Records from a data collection
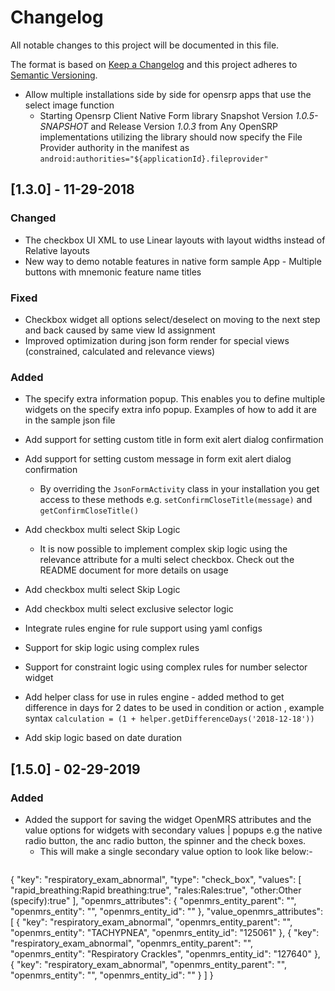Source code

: # Changelog
All notable changes to this project will be documented in this file.

The format is based on [Keep a Changelog](http://keepachangelog.com/en/1.0.0/)
and this project adheres to [Semantic Versioning](http://semver.org/spec/v2.0.0.html).

- Allow multiple installations side by side for opensrp apps that use the select image function
    - Starting Opensrp Client Native Form library Snapshot Version *1.0.5-SNAPSHOT* and Release Version *1.0.3* from Any OpenSRP implementations utilizing the library should now specify the File Provider authority in the manifest as
     `android:authorities="${applicationId}.fileprovider"`
     
     
[1.3.0] - 11-29-2018
--------------------
### Changed
- The checkbox UI XML to use Linear layouts with layout widths instead of Relative layouts
- New way to demo notable features in native form sample App - Multiple buttons with mnemonic feature name titles

### Fixed
- Checkbox widget all options select/deselect on moving to the next step and back caused by same view Id assignment
- Improved optimization during json form render for special views (constrained, calculated and relevance views)

### Added
- The specify extra information popup. This enables you to define multiple widgets on the specify extra info popup. Examples of how to add it are in the sample json file
- Add support for setting custom title in form exit alert dialog confirmation
- Add support for setting custom message in form exit alert dialog confirmation
    - By overriding the `JsonFormActivity` class in your installation you get access to these methods e.g. `setConfirmCloseTitle(message)` and `getConfirmCloseTitle()`
 
- Add checkbox multi select Skip Logic
    - It is now possible to implement complex skip logic using the relevance attribute for a multi select checkbox. Check out the README document for more details on usage

- Add checkbox multi select Skip Logic
- Add checkbox multi select exclusive selector logic 
- Integrate rules engine for rule support using yaml configs
- Support for skip logic using complex rules 
- Support for constraint logic using complex rules for number selector widget
- Add helper class for use in rules engine - added method to get difference in days for 2 dates to be used in condition or action , example syntax `calculation = (1 + helper.getDifferenceDays('2018-12-18'))` 
- Add skip logic based on date duration

[1.5.0] - 02-29-2019
--------------------
### Added
- Added the support for saving the widget OpenMRS attributes and the value options for widgets with secondary values | popups e.g the native radio button, the anc radio button, the spinner and the check boxes.
  - This will make a single secondary value option to look like below:-
    ```json
{
                "key": "respiratory_exam_abnormal",
                "type": "check_box",
                "values": [
                  "rapid_breathing:Rapid breathing:true",
                  "rales:Rales:true",
                  "other:Other (specify):true"
                ],
                "openmrs_attributes": {
                  "openmrs_entity_parent": "",
                  "openmrs_entity": "",
                  "openmrs_entity_id": ""
                },
                "value_openmrs_attributes": [
                  {
                    "key": "respiratory_exam_abnormal",
                    "openmrs_entity_parent": "",
                    "openmrs_entity": "TACHYPNEA",
                    "openmrs_entity_id": "125061"
                  },
                  {
                    "key": "respiratory_exam_abnormal",
                    "openmrs_entity_parent": "",
                    "openmrs_entity": "Respiratory Crackles",
                    "openmrs_entity_id": "127640"
                  },
                  {
                    "key": "respiratory_exam_abnormal",
                    "openmrs_entity_parent": "",
                    "openmrs_entity": "",
                    "openmrs_entity_id": ""
                  }
                ]
              }
```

### Problem statement
Show every line above in which the word "secondary" is found.

### Solution for this exercise
- Added the support for saving the widget OpenMRS attributes and the value options for widgets with secondary values | popups e.g the native radio button, the anc radio button, the spinner and the check boxes.
  - This will make a single secondary value option to look like below:-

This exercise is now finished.